Segment Open

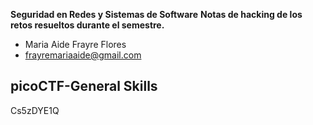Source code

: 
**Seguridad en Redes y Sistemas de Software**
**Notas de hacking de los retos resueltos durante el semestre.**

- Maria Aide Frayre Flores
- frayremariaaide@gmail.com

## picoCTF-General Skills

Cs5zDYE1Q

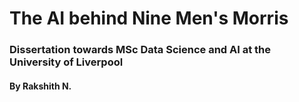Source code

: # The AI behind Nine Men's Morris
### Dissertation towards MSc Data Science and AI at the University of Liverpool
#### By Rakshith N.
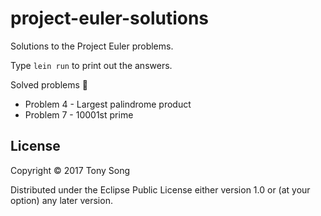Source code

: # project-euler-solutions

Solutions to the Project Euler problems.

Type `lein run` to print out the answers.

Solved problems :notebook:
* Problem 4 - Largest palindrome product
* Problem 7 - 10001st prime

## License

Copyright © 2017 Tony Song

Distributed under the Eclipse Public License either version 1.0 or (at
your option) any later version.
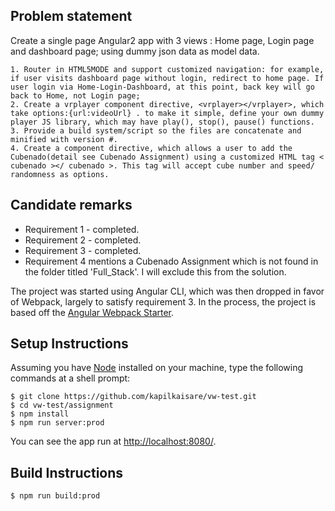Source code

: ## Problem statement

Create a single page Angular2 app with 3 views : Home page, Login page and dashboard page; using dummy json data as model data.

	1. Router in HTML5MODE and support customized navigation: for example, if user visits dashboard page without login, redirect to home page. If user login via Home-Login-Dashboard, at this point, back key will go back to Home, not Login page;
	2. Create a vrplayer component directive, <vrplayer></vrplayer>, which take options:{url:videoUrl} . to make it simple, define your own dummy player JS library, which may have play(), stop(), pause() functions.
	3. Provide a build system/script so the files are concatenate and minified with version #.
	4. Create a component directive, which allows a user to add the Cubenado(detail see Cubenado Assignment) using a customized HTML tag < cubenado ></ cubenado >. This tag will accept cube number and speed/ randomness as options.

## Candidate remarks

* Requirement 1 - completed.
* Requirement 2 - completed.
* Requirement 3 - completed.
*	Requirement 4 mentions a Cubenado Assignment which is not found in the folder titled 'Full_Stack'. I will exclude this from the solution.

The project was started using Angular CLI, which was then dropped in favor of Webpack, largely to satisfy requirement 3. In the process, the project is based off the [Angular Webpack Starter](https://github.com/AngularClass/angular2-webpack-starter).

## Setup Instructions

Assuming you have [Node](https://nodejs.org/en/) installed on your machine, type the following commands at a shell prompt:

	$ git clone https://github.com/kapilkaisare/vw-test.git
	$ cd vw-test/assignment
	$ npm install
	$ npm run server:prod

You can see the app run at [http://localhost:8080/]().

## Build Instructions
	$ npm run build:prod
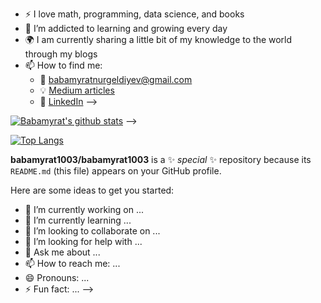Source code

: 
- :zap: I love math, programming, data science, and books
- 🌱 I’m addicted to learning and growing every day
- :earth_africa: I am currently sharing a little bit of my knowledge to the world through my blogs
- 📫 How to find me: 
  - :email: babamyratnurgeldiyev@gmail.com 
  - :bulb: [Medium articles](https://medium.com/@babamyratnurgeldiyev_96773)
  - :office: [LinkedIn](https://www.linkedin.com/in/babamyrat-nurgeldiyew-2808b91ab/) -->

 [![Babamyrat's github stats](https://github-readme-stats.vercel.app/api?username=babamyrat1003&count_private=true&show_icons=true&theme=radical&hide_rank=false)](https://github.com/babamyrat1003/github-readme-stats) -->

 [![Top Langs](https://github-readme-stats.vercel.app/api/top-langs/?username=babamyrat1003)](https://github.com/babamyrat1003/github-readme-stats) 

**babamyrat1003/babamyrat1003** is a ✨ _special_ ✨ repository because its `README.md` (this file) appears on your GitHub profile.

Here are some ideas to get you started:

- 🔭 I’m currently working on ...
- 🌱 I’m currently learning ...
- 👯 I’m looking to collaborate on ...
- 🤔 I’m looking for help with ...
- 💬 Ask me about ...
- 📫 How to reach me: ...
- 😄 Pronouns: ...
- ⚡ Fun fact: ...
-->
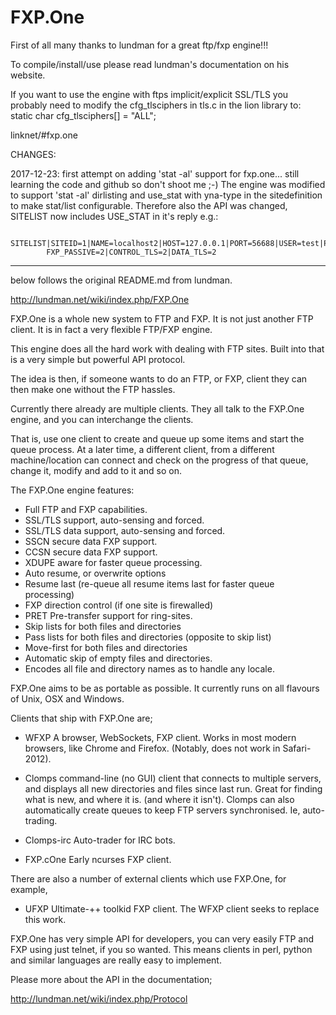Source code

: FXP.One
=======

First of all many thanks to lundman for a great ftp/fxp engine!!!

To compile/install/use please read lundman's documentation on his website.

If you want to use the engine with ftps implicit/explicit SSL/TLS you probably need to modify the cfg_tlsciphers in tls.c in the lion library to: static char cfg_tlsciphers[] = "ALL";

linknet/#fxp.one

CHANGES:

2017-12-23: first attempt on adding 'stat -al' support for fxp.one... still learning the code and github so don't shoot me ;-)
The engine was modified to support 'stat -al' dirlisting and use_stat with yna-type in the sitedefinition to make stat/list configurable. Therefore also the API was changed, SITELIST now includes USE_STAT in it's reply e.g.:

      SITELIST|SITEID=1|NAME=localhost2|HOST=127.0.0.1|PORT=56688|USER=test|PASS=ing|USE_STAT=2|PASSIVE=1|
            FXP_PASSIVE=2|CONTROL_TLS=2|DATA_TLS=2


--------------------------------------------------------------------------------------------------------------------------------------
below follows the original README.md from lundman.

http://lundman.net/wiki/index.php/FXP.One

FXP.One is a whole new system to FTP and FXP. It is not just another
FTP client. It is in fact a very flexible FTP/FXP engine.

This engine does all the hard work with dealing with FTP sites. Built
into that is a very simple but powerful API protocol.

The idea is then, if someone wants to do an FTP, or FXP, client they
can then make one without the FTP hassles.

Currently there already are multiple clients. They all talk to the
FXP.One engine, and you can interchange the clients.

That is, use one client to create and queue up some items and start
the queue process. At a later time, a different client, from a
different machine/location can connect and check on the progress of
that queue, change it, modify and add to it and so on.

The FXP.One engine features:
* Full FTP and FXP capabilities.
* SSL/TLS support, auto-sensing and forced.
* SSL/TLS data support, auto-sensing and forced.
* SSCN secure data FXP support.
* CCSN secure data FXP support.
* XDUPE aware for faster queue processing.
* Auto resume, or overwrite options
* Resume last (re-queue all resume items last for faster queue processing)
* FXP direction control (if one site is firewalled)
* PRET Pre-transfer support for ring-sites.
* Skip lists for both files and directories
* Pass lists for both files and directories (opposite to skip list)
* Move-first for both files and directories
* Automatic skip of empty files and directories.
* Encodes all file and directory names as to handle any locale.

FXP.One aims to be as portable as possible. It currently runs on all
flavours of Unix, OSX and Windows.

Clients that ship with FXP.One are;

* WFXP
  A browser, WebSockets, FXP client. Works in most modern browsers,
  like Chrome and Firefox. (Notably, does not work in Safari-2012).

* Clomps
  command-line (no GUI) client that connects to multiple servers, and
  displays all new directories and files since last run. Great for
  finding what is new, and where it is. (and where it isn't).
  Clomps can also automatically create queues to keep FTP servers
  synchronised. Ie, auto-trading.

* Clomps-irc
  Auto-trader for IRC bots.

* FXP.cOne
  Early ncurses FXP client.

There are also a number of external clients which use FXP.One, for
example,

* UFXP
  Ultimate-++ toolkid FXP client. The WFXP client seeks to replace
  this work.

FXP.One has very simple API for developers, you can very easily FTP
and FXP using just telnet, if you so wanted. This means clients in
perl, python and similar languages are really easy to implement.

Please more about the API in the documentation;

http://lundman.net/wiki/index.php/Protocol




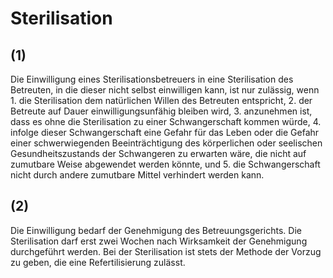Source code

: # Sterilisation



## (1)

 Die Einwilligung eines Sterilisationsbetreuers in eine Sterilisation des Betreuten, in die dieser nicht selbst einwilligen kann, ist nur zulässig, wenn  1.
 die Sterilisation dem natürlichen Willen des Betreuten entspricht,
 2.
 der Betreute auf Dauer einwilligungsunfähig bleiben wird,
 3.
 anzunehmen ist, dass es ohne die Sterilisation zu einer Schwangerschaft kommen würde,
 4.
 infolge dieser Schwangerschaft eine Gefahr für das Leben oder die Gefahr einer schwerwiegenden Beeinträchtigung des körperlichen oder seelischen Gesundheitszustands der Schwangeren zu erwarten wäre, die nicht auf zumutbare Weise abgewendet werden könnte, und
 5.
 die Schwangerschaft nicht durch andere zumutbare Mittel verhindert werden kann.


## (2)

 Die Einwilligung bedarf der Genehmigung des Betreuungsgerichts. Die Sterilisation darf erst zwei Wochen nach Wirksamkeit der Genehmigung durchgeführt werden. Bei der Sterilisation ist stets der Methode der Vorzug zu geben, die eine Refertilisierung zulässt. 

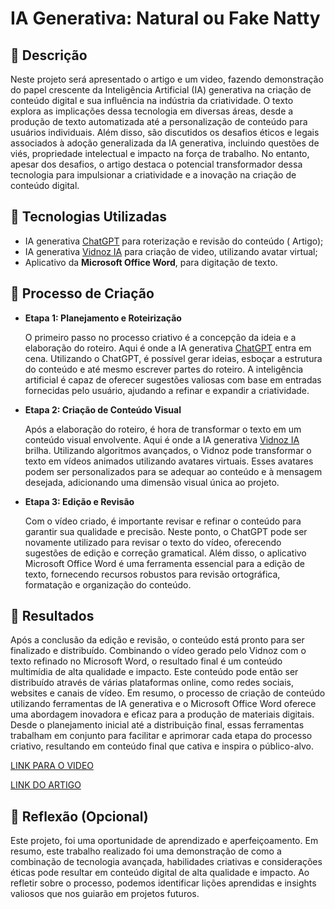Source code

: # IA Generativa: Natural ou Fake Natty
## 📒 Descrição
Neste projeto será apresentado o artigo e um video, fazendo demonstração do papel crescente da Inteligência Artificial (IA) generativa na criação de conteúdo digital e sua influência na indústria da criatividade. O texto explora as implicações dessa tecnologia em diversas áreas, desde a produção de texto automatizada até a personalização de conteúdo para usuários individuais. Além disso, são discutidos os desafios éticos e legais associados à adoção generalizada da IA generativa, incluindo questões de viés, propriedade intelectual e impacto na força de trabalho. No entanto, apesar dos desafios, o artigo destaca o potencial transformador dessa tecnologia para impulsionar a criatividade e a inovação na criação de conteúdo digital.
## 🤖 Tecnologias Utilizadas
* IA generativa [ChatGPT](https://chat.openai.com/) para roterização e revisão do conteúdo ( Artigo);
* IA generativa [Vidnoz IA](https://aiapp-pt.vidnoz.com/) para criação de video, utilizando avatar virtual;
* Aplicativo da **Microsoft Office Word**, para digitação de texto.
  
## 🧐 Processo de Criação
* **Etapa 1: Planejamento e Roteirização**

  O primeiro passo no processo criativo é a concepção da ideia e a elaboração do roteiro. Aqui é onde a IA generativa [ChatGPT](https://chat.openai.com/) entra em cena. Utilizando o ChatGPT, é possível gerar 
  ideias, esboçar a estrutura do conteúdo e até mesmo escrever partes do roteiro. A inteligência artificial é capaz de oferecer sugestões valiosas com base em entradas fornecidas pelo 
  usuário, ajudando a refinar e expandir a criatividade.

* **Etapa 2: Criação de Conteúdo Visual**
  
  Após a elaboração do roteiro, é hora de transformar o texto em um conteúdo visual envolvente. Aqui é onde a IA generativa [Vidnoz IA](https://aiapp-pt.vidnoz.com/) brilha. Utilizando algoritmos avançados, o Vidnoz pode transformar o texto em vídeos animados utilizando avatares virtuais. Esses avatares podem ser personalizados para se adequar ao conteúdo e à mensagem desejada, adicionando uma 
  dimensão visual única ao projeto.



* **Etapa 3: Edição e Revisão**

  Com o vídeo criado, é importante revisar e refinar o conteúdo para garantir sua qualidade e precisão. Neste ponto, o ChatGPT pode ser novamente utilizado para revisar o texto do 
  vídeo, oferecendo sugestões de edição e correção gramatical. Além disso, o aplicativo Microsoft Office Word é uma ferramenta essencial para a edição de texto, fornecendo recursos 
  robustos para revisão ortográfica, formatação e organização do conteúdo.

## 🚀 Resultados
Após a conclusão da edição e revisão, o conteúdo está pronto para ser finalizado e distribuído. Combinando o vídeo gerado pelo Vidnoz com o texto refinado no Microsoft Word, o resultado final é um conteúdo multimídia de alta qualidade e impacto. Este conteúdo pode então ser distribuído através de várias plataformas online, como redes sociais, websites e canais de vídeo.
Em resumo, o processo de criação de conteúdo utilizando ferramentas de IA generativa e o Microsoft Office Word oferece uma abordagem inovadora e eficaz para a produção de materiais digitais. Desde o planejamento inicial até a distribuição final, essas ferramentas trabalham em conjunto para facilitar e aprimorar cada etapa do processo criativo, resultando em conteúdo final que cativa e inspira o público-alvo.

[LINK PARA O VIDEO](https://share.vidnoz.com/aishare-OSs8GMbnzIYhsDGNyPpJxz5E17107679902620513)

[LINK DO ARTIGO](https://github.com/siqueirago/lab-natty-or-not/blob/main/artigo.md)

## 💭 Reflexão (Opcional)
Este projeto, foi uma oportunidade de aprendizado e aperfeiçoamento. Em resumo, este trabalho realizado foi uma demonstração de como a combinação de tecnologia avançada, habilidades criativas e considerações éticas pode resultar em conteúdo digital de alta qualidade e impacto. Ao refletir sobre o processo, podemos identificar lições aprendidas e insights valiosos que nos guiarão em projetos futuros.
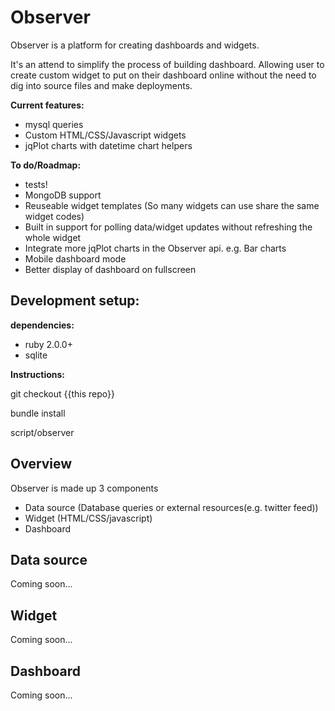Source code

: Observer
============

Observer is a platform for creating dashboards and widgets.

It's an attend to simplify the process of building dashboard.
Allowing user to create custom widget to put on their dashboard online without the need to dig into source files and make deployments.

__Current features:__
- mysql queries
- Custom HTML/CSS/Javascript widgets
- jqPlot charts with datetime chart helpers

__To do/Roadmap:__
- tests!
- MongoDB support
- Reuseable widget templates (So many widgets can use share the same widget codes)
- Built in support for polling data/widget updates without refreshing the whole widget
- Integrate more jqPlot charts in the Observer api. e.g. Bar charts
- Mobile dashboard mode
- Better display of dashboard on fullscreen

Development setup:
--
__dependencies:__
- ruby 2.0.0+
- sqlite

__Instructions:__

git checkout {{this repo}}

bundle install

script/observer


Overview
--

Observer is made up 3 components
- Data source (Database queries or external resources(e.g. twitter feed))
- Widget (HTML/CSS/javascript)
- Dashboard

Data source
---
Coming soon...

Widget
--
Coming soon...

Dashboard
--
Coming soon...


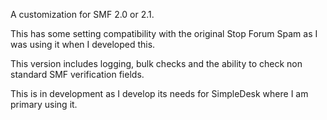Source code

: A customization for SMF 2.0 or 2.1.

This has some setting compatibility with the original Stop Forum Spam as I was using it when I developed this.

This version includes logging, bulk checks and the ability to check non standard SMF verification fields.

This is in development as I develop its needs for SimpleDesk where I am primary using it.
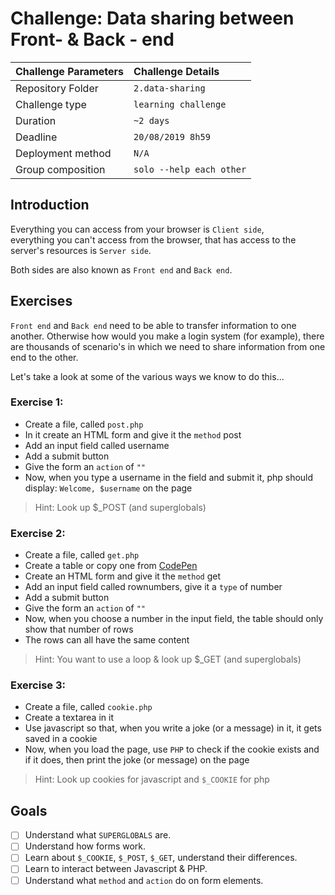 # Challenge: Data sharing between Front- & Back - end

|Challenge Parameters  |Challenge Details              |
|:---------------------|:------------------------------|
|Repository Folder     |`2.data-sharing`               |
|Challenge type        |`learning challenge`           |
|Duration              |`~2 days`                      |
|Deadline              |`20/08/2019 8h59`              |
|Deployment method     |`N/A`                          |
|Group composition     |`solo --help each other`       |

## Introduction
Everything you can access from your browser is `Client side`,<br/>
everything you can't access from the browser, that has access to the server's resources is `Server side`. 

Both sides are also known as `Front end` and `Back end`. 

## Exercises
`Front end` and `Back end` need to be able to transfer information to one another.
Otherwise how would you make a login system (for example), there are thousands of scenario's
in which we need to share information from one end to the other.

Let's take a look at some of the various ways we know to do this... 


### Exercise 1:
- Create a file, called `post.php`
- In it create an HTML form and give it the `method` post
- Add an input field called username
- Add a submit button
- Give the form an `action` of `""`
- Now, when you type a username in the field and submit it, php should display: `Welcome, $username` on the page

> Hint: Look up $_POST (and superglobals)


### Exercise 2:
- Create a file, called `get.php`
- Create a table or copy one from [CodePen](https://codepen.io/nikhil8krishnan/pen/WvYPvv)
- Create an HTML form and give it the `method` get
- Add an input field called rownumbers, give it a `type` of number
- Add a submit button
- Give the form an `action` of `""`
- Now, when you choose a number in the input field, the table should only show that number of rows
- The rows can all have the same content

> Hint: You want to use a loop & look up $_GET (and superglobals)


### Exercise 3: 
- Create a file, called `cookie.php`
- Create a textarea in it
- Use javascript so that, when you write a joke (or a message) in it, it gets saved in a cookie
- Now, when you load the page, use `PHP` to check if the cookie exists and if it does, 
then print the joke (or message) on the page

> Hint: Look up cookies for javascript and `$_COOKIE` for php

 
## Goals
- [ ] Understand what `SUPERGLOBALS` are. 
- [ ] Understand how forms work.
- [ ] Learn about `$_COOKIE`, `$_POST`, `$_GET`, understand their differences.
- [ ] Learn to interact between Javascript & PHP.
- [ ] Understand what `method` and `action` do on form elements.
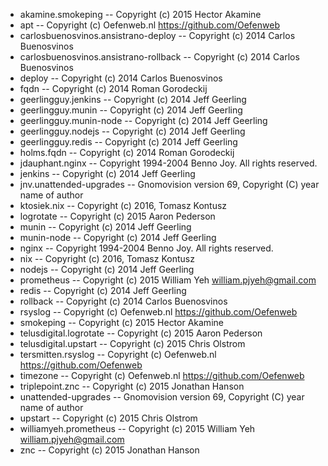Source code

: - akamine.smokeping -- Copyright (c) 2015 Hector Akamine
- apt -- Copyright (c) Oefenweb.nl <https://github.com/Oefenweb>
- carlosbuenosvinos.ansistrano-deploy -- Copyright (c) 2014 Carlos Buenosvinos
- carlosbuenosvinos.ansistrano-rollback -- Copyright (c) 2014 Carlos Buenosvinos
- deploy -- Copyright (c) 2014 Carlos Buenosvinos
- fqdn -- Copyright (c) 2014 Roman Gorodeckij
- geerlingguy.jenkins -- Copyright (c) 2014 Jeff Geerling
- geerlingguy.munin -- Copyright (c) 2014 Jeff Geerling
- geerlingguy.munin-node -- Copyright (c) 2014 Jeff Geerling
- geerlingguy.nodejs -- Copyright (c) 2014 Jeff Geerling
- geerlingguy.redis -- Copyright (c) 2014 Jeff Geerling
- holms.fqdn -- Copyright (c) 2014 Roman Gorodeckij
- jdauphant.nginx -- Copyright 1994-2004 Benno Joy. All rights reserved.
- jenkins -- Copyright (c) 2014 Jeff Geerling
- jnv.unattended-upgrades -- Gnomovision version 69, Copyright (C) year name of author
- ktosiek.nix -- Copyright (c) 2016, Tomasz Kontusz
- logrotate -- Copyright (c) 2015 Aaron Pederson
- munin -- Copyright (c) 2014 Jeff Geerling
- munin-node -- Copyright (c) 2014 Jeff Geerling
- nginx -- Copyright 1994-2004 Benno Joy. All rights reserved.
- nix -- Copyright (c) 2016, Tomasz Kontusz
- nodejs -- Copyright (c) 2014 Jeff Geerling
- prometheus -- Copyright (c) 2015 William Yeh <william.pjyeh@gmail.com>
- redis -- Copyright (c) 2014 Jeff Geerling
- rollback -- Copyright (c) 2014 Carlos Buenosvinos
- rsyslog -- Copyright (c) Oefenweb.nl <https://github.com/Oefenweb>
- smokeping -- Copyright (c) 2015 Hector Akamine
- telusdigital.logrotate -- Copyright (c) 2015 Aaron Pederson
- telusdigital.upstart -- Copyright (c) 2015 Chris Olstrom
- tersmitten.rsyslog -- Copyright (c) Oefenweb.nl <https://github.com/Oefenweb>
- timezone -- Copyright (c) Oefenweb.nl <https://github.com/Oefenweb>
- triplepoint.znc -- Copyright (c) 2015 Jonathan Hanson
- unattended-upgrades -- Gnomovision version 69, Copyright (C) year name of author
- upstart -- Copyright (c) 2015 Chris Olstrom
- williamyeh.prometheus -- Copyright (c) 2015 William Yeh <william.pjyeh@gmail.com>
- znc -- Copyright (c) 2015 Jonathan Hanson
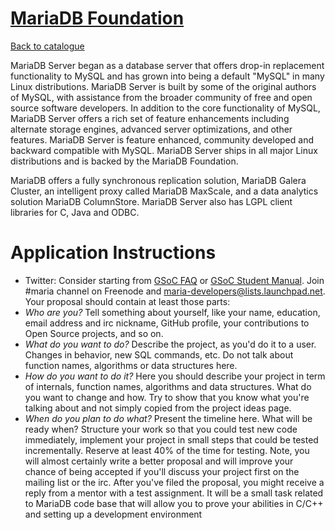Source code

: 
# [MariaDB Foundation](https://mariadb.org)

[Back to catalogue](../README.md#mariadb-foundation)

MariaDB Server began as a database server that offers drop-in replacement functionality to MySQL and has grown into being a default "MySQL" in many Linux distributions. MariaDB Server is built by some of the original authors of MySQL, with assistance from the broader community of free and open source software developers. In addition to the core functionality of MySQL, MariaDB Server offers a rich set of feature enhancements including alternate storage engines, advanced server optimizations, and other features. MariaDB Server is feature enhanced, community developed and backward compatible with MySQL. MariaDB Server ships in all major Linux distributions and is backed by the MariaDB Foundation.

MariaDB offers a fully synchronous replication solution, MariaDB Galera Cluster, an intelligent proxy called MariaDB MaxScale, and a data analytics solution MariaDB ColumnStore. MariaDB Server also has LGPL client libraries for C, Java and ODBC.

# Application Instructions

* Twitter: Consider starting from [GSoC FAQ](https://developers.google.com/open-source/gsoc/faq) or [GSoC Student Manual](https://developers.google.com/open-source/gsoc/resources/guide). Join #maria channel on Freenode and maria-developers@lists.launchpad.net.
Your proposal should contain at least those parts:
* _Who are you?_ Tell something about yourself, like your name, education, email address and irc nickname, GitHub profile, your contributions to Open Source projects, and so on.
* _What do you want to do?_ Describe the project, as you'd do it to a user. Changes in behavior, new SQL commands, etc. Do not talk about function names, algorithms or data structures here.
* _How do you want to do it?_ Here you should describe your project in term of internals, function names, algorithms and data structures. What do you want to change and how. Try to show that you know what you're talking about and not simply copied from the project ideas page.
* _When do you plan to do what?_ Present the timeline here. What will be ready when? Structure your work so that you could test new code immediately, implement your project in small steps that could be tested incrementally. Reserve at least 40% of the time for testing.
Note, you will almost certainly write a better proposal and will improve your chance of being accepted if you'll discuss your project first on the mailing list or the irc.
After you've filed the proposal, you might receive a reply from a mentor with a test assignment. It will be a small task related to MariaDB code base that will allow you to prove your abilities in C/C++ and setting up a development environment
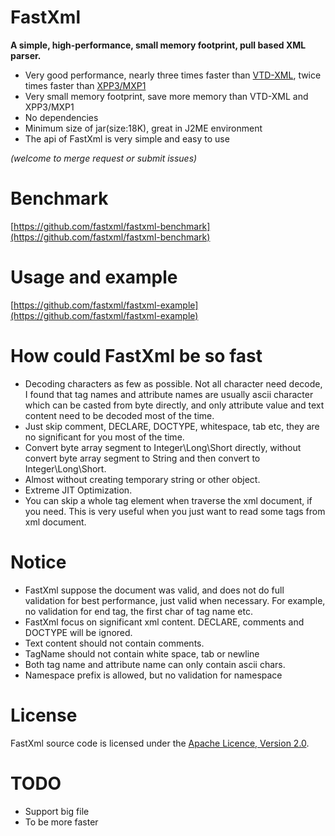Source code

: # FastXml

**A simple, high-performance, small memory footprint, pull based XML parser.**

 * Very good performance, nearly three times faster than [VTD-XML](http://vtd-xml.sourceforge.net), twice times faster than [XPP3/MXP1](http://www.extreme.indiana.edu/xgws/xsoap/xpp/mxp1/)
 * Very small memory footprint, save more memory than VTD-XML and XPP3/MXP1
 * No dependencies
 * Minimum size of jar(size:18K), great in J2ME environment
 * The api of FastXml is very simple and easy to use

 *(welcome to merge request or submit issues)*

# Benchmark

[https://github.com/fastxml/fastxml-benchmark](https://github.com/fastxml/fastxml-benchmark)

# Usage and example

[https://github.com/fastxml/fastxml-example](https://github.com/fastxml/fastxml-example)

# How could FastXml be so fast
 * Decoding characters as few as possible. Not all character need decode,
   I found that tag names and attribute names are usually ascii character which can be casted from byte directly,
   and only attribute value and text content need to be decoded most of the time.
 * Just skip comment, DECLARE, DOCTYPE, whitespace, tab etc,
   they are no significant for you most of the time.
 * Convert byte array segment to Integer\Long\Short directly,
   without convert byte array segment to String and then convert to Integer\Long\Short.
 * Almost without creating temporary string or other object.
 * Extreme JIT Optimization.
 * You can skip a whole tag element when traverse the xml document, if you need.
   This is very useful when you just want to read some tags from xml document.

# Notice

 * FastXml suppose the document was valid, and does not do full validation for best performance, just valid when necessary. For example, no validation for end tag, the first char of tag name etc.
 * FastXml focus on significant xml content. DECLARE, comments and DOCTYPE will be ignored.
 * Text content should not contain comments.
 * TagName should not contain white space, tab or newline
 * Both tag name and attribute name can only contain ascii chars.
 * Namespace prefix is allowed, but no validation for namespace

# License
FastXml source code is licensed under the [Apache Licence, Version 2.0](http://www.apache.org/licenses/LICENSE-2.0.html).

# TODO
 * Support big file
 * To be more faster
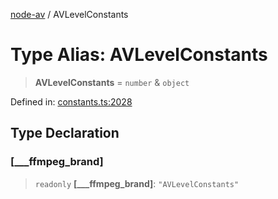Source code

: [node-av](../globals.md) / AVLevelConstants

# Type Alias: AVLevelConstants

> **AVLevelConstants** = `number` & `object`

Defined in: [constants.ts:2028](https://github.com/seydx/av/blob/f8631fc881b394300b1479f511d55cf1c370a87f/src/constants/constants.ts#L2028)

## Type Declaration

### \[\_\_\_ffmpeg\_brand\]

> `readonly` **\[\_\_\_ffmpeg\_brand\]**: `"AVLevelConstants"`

Segment Closed

The required output is every line above from the one with "## Introduction" down to the one with "Otherwise how would", restated word for word, ends included.

— RESULT OF THIS EXERCISE —
## Introduction
Everything you can access from your browser is `Client side`,<br/>
everything you can't access from the browser, that has access to the server's resources is `Server side`. 

Both sides are also known as `Front end` and `Back end`. 

## Exercises
`Front end` and `Back end` need to be able to transfer information to one another.
Otherwise how would you make a login system (for example), there are thousands of scenario's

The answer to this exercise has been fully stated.